A recent series of remarkable fossil discoveries in Australia and New Zealand, the land of great birds, has shed light on animal numbers in ancient times.
Scientists have discovered the remains of a 25 million-year-old vulture near Lake Binba, a salty area in the South Australian Outback. It’s a collection of 63 fossil bones that are part of her skeleton, a rare find from several perspectives: first by the number of elements and then because vulture remains are rare. The discovery dates back to 2016, but the report of the team of paleontologists was published on Monday, September 27, 2021 in “ Historical Biology ».
Archaehierax sylvestris, or ancient forest hawk, had a wingspan of 15 centimeters, according to Ilan Mather, the report’s lead author. Its size is not impressive, but it is the largest species identified in Australia and the bird of prey is no less remarkable in its behaviour. With his terrifying claw also reaching 15 cm, he was, according to “Hororical Biology”, one of the most powerful predators of the Oligocene, able to sting on opossums or koalas. It is related to the wedge-tailed eagle and appears to belong to a separate branch of the eagle family. Professor Trevor Worthy told the BBC: “It is the most exciting fossil ever found.
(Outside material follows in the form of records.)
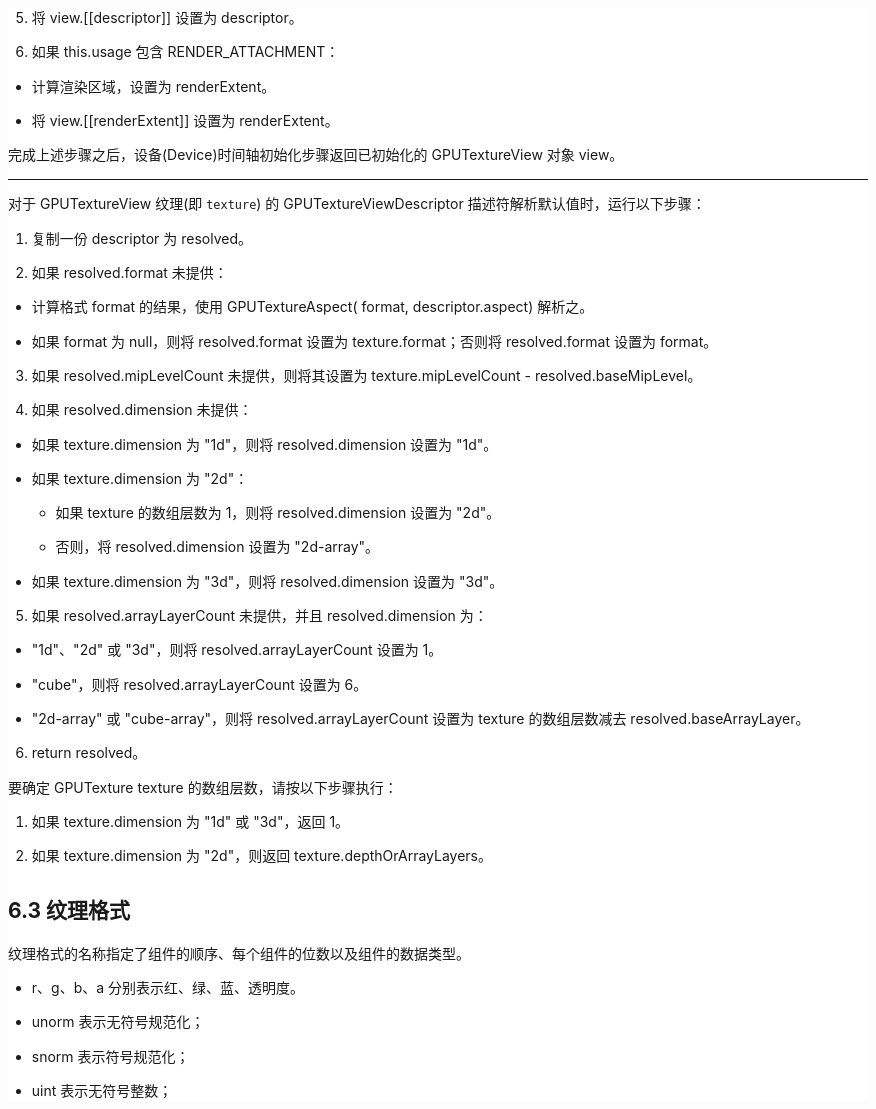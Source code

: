 5. 将 view.[[descriptor]] 设置为 descriptor。

6.  如果 this.usage 包含 RENDER_ATTACHMENT：

- 计算渲染区域，设置为 renderExtent。

- 将 view.[[renderExtent]] 设置为 renderExtent。

完成上述步骤之后，设备(Device)时间轴初始化步骤返回已初始化的 GPUTextureView 对象 view。

---

对于 GPUTextureView 纹理(即 `texture`) 的 GPUTextureViewDescriptor 描述符解析默认值时，运行以下步骤：

1. 复制一份 descriptor 为 resolved。

2. 如果 resolved.format 未提供：

- 计算格式 format 的结果，使用 GPUTextureAspect( format, descriptor.aspect) 解析之。

- 如果 format 为 null，则将 resolved.format 设置为 texture.format；否则将 resolved.format 设置为 format。

3. 如果 resolved.mipLevelCount 未提供，则将其设置为 texture.mipLevelCount - resolved.baseMipLevel。

4. 如果 resolved.dimension 未提供：

- 如果 texture.dimension 为 "1d"，则将 resolved.dimension 设置为 "1d"。

- 如果 texture.dimension 为 "2d"：

  - 如果 texture 的数组层数为 1，则将 resolved.dimension 设置为 "2d"。

  - 否则，将 resolved.dimension 设置为 "2d-array"。

- 如果 texture.dimension 为 "3d"，则将 resolved.dimension 设置为 "3d"。

5. 如果 resolved.arrayLayerCount 未提供，并且 resolved.dimension 为：

- "1d"、"2d" 或 "3d"，则将 resolved.arrayLayerCount 设置为 1。

- "cube"，则将 resolved.arrayLayerCount 设置为 6。

- "2d-array" 或 "cube-array"，则将 resolved.arrayLayerCount 设置为 texture 的数组层数减去 resolved.baseArrayLayer。

6. return resolved。

要确定 GPUTexture texture 的数组层数，请按以下步骤执行：

1. 如果 texture.dimension 为 "1d" 或 "3d"，返回 1。

2. 如果 texture.dimension 为 "2d"，则返回 texture.depthOrArrayLayers。

## 6.3 纹理格式

纹理格式的名称指定了组件的顺序、每个组件的位数以及组件的数据类型。

- r、g、b、a 分别表示红、绿、蓝、透明度。

- unorm 表示无符号规范化；

- snorm 表示符号规范化；

- uint 表示无符号整数；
A penguin dating back to the Oligocene
In New Zealand, it’s a giant penguin reshaped after fifteen years of studies, whose report was published in the “Journal of Vertebrate Paleontology,” according to reports. Science and the future. This is again a sample from the Oligocene. Kairuku Waewaeroa was about 5 feet tall and had large and long legs. New Zealand is famous for the importance of paleontological finds: researchers have already discovered a one-meter-high parrot, an eagle three meters wide, and a penguin almost two meters long. It is also the country of moa, this Pleistocene bird that disappeared only in the eighteenth century, the largest known in the world, where it can weigh up to 250 kg and therefore did not fly.